Manipulation of the Scientific Process!

The peer review process is fundamental to contemporary science. As liberal science reporter Chris Mooney put it:

[Peer Review] is an undisputed cornerstone of modern science. Central to the competitive clash of ideas that moves knowledge forward, peer review enjoys so much renown in the scientific community that studies lacking its imprimatur meet with automatic skepticism. Academic reputations hinge on an ability to get work through peer review and into leading journals; university presses employ peer review to decide which books they’re willing to publish; and federal agencies like the National Institutes of Health use peer review to weigh the merits of applications for federal research grants.

Given the importance of the “peer review” label, the Obama administration clearly committed scientific malpractice when it doctored a 2010 Interior Department report justifying a moratorium on Gulf oil production in the wake of the BP-Deepwater Horizon disaster, in order to make it seem as if the administration’s recommendation had been “peer reviewed” by the scientific community.

On May 27, 2010, the Department of Interior extended an offshore drilling moratorium for 6 months.
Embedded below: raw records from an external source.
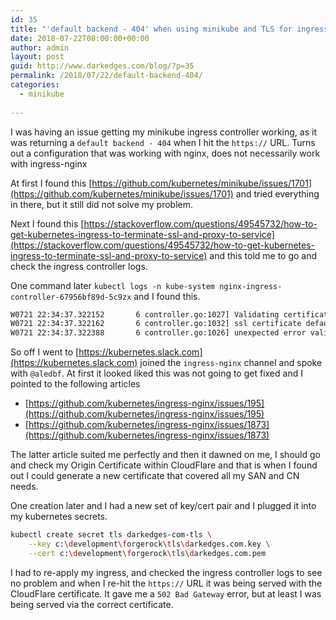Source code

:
 ```yaml
---
id: 35
title: "'default backend - 404' when using minikube and TLS for ingress"
date: 2018-07-22T08:00:00+00:00
author: admin
layout: post
guid: http://www.darkedges.com/blog/?p=35
permalink: /2018/07/22/default-backend-404/
categories:
  - minikube
  
---
```


I was having an issue getting my minikube ingress controller working, as it was returning a `default backend - 404` when I hit the `https://` URL. Turns out a configuration that was working with nginx, does not necessarily work with ingress-nginx

<!-- more -->

At first I found this [https://github.com/kubernetes/minikube/issues/1701](https://github.com/kubernetes/minikube/issues/1701) and tried everything in there, but it still did not solve my problem.

Next I found this [https://stackoverflow.com/questions/49545732/how-to-get-kubernetes-ingress-to-terminate-ssl-and-proxy-to-service](https://stackoverflow.com/questions/49545732/how-to-get-kubernetes-ingress-to-terminate-ssl-and-proxy-to-service) and this told me to go and check the ingress controller logs. 

One command later `kubectl logs -n kube-system nginx-ingress-controller-67956bf89d-5c9zx` and I found this.

```bash
W0721 22:34:37.322152       6 controller.go:1027] Validating certificate against DNS names. This will be deprecated in a future version.
W0721 22:34:37.322162       6 controller.go:1032] ssl certificate default/darkedges-com-tls does not contain a Common Name or Subject Alternative Name for host as.tpp.forgerockdev.darkedges.com. Reason: x509: certificate is valid for *.darkedges.com, darkedges.com, not as.tpp.forgerockdev.darkedges.com
W0721 22:34:37.322388       6 controller.go:1026] unexpected error validating SSL certificate default/darkedges-com-tls for host as.bank.forgerockdev.darkedges.com. Reason: x509: certificate is valid for *.darkedges.com, darkedges.com, not as.bank.forgerockdev.darkedges.com
```

So off I went to [https://kubernetes.slack.com](https://kubernetes.slack.com) joined the `ingress-nginx` channel and spoke with `@aledbf`. At first it looked liked this was not going to get fixed and I pointed to the following articles

- [https://github.com/kubernetes/ingress-nginx/issues/195](https://github.com/kubernetes/ingress-nginx/issues/195)
- [https://github.com/kubernetes/ingress-nginx/issues/1873](https://github.com/kubernetes/ingress-nginx/issues/1873)

The latter article suited me perfectly and then it dawned on me, I should go and check my Origin Certificate within CloudFlare and that is when I found out I could generate a new certificate that covered all my SAN and CN needs. 

One creation later and I had a new set of key/cert pair and I plugged it into my kubernetes secrets.

```bash
kubectl create secret tls darkedges-com-tls \
    --key c:\development\forgerock\tls\darkedges.com.key \
    --cert c:\development\forgerock\tls\darkedges.com.pem
```

I had to re-apply my ingress, and checked the ingress controller logs to see no problem and when I re-hit the `https://` URL it was being served with the CloudFlare certificate. It gave me a `502 Bad Gateway` error, but at least I was being served via the correct certificate.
Concomitantly, it issued a report, “Increased Safety Measures for Energy Development on the Outer Continental Shelf,” which explained and justified its decision.

According to the Executive Summary of the Interior Department’s report, “The recommendations contained in this report have been peer-reviewed by seven experts identified by the National Academy of Engineering.” The clear implication was that the peer review panel approved of the moratorium.

This was news to one of the seven experts, who promptly contacted his Senator, David Vitter (D-LA), who then called for an investigation by the Office of the Inspector General. The OIG found that “the proposed moratorium had not been discussed with the peer reviewers prior to the issuance of the Report.” More importantly, it also uncovered that this wasn’t an honest mistake; instead, it was a deliberate effort to mislead the public.

According to the OIG report,

At 2:13 a.m. on May 27, 2010, [Climate “czar” Carol] Browner’s staff member sent an email…that contained two edited versions of the Executive Summary…Both version, however, revised and re-ordered the Executive Summary, placing the peer-review language immediately following the moratorium recommendation causing the distinction between the Secretary’s [Interior Secretary Ken Salazaar’s] moratorium recommendation—which had not been peer-reviewed—and the recommendations contained in the 30-day Report—which had been peer-reviewed—to become effectively lost.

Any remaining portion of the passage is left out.